Doug meant well. He didn’t know how to let go all the way. But she found things easier without him. With no line of sight to this tormented look on his face, she could pretend, if she needed to, that he was gone temporarily, tending to a business trip or family issue as dutiful people like Doug did. When she knew he was coming, she could pull on a protective layer of numbness, a barrier to keep any particular feeling about him from touching her directly. But when he caught her off guard like this, when she didn’t have time to reach for that coat, it was like being woken from a bad dream to find out things weren’t as she’d feared after all.
They were worse.
“I’m glad you came by too,” she said.
With people like Doug, lies could be a form of kindness.
He bent to give Oscar one last pat. “See you Friday, pal. If your mom’s still okay with me taking this weekend?”
It made the most sense to treat Oscar and Brody as a package deal, keeping the same schedule for both. “Of course.”
She leaned into the thought of Brody asleep upstairs, resisting the cruel temptation to linger and watch Doug’s taillights fade into the fog. She’d recently converted the crib to a toddler bed, and ever since, Brody would randomly wake and come looking for her, simply because he could.
A powerful thing, really—to have someone rely so wholly on finding her where she was supposed to be. She liked to think it meant she could still rely on herself.
After all, she had no choice.
Neither of them had anyone else.
3
Caroline
“Mommy?” A little voice deposited the word so directly into Caroline’s ear, she could feel the vibrations carrying the sound. Her eyes flew open to find her younger daughter’s bleary face inches from her own, smiling expectantly. “What do you think?” As Caroline blinked properly awake, Lucy jumped back and twirled, showing off her outfit: a sparkly heart-covered cap-sleeved shirt, tucked into a metallic silver tutu that billowed around purple leggings, over which had b
een pulled candy-cane-striped knee-highs resurrected from the holiday drawer. Rainbow cowgirl boots that Caroline had learned too late shed more sequins than a Rockette completed the ensemble.
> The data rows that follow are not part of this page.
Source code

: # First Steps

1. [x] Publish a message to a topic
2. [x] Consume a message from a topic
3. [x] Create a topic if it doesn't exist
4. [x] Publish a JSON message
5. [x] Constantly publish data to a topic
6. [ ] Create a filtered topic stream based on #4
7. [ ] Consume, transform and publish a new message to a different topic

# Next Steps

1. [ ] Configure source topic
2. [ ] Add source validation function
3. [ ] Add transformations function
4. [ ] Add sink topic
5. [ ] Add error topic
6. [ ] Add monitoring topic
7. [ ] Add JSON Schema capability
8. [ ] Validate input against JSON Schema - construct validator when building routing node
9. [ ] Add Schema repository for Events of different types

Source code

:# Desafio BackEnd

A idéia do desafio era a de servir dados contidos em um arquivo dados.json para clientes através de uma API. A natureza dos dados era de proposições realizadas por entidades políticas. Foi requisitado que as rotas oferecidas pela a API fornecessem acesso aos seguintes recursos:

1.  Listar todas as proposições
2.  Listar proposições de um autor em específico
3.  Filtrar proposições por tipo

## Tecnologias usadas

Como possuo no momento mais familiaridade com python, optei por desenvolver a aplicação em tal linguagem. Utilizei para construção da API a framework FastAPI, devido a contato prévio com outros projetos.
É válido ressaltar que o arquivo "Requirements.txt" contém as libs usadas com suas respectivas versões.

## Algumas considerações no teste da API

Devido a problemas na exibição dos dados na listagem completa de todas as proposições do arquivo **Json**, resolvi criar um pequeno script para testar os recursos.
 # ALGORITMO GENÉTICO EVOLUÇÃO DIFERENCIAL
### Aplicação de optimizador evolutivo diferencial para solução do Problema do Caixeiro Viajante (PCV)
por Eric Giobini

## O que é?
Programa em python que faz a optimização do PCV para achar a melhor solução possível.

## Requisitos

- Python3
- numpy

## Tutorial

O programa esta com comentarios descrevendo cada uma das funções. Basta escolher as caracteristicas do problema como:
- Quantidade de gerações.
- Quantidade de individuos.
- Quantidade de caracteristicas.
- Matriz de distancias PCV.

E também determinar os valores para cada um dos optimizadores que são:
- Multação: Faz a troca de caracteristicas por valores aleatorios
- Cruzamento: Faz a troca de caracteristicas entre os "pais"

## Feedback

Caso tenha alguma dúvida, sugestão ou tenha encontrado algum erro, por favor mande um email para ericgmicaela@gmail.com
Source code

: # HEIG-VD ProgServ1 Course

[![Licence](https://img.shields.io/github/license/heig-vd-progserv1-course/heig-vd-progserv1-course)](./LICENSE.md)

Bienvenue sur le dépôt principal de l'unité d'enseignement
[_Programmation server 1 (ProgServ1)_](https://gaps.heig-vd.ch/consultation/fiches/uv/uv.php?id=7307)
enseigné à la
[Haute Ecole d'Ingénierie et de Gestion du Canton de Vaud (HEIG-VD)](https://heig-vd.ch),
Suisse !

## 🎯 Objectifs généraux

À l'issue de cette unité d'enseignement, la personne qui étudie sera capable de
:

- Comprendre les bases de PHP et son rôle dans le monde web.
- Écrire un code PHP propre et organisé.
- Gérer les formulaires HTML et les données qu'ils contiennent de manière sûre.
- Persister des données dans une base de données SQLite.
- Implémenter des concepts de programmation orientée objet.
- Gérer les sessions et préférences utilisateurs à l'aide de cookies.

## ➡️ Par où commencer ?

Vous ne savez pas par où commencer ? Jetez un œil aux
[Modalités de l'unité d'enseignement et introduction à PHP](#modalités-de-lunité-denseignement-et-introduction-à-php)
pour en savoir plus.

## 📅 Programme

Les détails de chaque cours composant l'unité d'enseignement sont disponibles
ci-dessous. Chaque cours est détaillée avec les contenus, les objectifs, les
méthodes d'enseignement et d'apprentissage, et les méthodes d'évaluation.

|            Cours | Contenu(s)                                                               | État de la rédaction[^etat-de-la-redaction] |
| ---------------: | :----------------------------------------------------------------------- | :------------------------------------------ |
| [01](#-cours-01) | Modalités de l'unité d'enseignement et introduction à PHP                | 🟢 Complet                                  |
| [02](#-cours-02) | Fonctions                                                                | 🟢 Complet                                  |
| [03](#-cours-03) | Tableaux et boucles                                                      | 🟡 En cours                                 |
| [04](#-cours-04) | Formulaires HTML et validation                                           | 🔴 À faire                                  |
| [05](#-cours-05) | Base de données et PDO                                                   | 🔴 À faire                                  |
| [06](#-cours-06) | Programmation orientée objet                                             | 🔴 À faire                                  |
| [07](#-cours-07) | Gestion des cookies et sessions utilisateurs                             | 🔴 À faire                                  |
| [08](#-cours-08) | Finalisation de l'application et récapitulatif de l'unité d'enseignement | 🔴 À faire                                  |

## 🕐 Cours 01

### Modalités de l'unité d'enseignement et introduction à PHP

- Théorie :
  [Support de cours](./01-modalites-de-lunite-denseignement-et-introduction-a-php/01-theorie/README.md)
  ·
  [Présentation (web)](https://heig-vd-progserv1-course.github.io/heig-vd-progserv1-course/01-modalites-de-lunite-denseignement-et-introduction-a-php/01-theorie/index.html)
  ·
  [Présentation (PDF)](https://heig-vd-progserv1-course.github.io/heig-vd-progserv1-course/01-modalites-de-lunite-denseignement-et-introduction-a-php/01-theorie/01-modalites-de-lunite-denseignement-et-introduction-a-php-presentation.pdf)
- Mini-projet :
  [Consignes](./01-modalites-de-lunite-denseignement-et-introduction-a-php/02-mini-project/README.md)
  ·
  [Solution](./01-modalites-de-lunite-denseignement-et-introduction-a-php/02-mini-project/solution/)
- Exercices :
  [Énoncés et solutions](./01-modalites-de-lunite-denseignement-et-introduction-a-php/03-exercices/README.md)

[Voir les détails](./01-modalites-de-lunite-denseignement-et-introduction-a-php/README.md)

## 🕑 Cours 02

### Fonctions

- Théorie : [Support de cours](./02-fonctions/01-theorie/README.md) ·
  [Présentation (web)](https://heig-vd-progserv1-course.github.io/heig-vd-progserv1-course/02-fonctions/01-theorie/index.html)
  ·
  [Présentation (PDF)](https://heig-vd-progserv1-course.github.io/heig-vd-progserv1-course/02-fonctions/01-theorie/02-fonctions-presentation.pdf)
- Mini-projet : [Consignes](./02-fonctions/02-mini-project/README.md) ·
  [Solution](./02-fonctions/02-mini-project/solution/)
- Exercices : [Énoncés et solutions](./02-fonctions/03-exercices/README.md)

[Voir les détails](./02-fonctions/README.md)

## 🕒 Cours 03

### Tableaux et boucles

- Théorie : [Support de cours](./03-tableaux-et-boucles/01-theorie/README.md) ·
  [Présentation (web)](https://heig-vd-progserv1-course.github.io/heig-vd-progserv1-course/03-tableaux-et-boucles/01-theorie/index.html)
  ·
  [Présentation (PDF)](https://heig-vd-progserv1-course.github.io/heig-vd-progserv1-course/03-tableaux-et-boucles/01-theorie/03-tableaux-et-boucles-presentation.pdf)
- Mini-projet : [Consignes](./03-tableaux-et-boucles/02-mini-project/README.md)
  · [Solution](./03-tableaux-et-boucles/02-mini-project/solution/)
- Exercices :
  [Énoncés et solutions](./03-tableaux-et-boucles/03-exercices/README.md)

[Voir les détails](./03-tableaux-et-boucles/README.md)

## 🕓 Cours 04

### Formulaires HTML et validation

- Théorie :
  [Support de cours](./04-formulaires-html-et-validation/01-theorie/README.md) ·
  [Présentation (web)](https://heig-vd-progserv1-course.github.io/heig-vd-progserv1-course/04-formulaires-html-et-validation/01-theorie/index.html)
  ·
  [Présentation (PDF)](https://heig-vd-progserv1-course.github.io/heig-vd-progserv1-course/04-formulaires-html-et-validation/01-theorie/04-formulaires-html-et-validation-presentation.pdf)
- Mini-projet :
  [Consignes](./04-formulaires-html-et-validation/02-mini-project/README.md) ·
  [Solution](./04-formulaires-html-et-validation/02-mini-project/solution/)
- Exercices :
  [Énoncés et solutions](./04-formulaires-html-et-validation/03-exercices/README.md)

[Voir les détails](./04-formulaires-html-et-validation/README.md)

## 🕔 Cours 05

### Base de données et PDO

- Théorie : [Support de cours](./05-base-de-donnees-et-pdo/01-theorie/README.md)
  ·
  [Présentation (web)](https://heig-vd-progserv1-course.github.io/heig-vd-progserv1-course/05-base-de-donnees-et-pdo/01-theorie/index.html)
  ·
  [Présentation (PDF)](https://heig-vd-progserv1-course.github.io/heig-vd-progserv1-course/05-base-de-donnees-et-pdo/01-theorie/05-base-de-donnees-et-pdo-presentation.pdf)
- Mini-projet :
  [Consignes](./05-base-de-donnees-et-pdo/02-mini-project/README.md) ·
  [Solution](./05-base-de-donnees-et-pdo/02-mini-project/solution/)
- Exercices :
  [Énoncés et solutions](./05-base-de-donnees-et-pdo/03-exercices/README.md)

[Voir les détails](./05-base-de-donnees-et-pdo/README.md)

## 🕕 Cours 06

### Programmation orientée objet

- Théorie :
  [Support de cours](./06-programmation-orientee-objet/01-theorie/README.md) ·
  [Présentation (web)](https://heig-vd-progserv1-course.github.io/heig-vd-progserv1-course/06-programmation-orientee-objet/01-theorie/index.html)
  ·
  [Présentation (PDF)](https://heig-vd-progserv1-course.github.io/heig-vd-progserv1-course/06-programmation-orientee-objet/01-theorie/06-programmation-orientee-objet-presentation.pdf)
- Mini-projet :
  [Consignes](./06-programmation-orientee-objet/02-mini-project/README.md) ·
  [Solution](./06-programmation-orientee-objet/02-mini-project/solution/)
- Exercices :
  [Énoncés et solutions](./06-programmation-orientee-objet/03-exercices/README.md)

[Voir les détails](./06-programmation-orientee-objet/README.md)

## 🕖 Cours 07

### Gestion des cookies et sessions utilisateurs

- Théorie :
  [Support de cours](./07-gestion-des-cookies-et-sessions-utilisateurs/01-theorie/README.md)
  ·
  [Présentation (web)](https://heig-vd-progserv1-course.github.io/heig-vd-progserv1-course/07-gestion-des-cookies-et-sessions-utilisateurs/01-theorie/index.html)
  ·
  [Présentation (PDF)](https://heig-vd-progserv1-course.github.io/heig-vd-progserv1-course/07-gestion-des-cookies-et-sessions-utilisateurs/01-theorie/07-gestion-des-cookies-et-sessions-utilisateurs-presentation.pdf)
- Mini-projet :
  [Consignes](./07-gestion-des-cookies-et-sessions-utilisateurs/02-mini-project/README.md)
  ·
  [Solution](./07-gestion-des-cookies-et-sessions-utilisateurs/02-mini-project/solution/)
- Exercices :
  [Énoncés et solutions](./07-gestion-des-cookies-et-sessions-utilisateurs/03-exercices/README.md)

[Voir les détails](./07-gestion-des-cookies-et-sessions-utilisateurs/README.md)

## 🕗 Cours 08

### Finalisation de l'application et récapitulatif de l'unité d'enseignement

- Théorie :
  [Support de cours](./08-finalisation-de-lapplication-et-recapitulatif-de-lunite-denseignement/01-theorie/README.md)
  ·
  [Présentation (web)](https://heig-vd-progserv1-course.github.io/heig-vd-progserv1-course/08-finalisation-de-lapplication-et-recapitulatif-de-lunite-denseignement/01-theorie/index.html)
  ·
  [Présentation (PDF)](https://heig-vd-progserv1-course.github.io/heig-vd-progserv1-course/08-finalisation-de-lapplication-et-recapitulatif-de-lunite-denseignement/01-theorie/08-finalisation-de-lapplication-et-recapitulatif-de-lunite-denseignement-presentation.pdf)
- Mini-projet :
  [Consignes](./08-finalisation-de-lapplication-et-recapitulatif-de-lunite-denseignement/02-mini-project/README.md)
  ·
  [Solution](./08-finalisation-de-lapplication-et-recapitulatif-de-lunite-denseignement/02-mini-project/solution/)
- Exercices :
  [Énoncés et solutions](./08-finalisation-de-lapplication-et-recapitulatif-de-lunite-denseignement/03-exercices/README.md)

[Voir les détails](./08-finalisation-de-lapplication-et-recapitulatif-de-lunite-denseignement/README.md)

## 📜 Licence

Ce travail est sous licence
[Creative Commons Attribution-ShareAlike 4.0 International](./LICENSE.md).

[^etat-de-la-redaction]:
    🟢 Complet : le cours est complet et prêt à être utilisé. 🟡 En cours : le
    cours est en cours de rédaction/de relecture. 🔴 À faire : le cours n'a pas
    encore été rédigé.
“Wow, you got yourself all dressed,” she said, sidestepping the question.
Lucy nodded proudly. “Everything but my underwear!”
Caroline squinted at her kindergartner, who was potty-trained, of course, but still slept in training underpants. “You put on all that without panties underneath?”
Lucy giggled. “Whoops!”
Behind her, the door to the master bath clicked open, and Walt stood buttoning his dress shirt in the dissipating humidity. He sniffed conspicuously. “Do I smell … glitter?”
Lucy let out a squeal. “Not the glitter monster, Daddy!”
His voice turned ragged, goofy, as he draped his bath towel over his head. “Daddy not here. Only me. Me want glitter!”
The pair took off running down the hallway, and Caroline pulled a pillow over her face, groaning. She was surrounded by morning people in this house. It was inhuman.
Sleep had eluded her for much of the night. As Walt’s breath had grown slow and deep, his arm draped across her turning to dead weight, she’d admonished her brain that worrying about this could wait until morning. Things would look clearer once she had answers from the test provider. No reason to exhaust herself in the meantime. But when she at last drifted off, it was to that off-kilter place where consciousness hovers and waits for an uncertain outcome.
Caroline couldn’t deflect the feeling that a stray cat had been let out of a bag that may or may not have been delivered by mistake. Even if it did have the wrong address, there was a decent chance she’d have to face off with the feral animal.
If only there was some way of knowing whether it had been contained here or escaped to Dad’s in-box.